Tuesday, July 31, 2007

RFC ? WTF is that ?

Well, some technicians actually dont know.
Ive learned this the hard way.
A recent task ive been assigned to is to build a csv parser.
We all know the format.
Comma separated values. If you want to include a comma into the value - you quote it.
If you have nothing to add, just insert a comma.
If your done with the data row - carrige return, line feed.
The standard flatfile has been known for decades.
It was one of the very first industry standards that everyone agreed on.
It was simple, and it just worked.

Then came microsoft.
The company that creates new standards, while destroying the ones already established.
Its like that with odf, it was the same with smb, and its the same with cvs.
A file format which full specification i just managed to enclose into 4 sentences.

But nooooo....
Lets change the comma into a semicolon. As to avoid confusion - we will keep the name (CommaSeparatedValues).
Oh, and lets assume the encoding. After all - everyone knows what excel's local standard encoding is, right ?
Sure we all do. Its win-12xx. Whatever the x.
Oh, and when a line finishes with empty values, lets not waste any bytes.

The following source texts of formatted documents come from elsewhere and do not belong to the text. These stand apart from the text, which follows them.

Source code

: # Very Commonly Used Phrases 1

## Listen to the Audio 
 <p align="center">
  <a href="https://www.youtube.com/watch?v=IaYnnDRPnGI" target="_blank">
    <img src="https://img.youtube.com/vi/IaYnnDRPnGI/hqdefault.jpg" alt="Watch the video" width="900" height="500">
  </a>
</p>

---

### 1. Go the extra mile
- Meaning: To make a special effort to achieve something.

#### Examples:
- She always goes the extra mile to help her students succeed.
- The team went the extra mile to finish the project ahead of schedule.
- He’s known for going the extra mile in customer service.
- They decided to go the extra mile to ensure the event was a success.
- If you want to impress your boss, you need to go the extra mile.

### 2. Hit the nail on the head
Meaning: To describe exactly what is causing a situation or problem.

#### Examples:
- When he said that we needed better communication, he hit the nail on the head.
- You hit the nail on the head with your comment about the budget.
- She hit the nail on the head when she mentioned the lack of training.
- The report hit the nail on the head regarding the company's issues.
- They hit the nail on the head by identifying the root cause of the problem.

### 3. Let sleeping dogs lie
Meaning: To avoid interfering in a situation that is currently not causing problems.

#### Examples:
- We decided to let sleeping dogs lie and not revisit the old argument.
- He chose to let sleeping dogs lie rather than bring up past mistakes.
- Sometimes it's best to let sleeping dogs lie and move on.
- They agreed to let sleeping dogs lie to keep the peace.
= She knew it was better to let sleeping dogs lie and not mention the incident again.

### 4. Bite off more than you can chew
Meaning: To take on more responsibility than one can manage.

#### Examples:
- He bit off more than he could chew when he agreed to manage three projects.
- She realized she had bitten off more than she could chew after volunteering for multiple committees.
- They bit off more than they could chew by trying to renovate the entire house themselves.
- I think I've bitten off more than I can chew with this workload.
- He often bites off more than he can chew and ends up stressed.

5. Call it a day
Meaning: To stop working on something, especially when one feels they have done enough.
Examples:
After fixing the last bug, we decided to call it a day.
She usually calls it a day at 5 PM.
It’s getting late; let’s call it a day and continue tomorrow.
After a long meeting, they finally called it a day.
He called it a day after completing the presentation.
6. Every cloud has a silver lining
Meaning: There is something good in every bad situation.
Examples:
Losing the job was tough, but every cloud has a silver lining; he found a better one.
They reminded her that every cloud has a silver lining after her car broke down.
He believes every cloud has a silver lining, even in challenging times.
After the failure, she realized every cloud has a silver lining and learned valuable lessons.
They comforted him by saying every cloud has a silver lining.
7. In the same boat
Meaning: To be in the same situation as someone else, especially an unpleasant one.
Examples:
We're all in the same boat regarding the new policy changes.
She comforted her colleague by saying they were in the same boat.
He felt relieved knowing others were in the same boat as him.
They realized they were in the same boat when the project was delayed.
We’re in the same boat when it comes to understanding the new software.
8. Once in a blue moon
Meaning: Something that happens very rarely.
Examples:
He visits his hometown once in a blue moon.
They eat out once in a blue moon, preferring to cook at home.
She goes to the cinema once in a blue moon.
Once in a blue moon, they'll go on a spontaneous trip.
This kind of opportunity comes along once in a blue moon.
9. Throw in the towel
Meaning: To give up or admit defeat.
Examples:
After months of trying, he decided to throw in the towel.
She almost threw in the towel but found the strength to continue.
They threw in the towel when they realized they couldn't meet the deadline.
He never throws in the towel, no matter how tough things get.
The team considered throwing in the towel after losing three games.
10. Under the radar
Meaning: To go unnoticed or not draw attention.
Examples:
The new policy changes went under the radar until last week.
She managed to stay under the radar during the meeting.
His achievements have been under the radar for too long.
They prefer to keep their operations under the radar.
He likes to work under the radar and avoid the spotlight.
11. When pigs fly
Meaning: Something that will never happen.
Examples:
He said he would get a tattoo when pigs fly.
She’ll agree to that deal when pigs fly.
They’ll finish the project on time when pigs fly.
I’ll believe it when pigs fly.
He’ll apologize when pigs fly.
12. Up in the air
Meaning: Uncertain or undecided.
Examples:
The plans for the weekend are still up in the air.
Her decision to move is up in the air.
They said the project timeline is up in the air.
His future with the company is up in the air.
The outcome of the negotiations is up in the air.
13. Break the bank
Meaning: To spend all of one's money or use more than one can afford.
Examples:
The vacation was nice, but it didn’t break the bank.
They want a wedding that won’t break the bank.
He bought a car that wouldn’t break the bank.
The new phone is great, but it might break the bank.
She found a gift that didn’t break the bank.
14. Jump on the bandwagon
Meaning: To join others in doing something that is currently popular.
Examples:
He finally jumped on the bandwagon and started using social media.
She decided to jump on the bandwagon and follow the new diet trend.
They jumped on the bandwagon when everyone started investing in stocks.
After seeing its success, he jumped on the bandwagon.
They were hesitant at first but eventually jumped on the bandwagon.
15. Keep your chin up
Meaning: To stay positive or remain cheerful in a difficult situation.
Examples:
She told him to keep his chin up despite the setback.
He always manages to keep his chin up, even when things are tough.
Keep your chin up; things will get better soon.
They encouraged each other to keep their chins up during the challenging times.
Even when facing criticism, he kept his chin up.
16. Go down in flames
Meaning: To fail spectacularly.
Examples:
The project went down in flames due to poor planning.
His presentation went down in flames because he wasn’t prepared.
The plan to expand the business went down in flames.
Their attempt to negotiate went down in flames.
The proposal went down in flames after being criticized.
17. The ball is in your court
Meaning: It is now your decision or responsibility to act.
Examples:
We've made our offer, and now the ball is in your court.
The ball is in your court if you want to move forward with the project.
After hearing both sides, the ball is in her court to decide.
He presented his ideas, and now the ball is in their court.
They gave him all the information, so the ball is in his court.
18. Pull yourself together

We ignore them.
Just think of all those WATT's saved this way.

Heh.
But all this causes problems mostly on excels part and can be walked around from inside php.
But not all of it.
You have to know (i didnt before stumbling upon a bug) that fgetcsv is linked to the locale your system is running.
I have no fucking idea what difference does it make if the semicolon (below the 127 ascii threshold) is under iso-1/2/3/win-x.
But it does make a difference to php.
Any characters that are not in the locale encoding get cut out.
Obviously without any error message/warning/whatever.
I mean why bother.

Funny thing is - its not so hard to handcode a fgetcsv equivalent in php itself.
I managed to do it in less then 50 lines of code.
And now for the scary part.
Parsing a 7meg file, the php interpreted csv parser is 20% faster then the c++ written one invoked with fgetcsv.
I was fairly certain that i had an error somewhere and was ommiting data.
Doesnt look like it.
Its faster and has fewer restrictions.
Too bad i cant post it here - but its a work project and belongs to the company.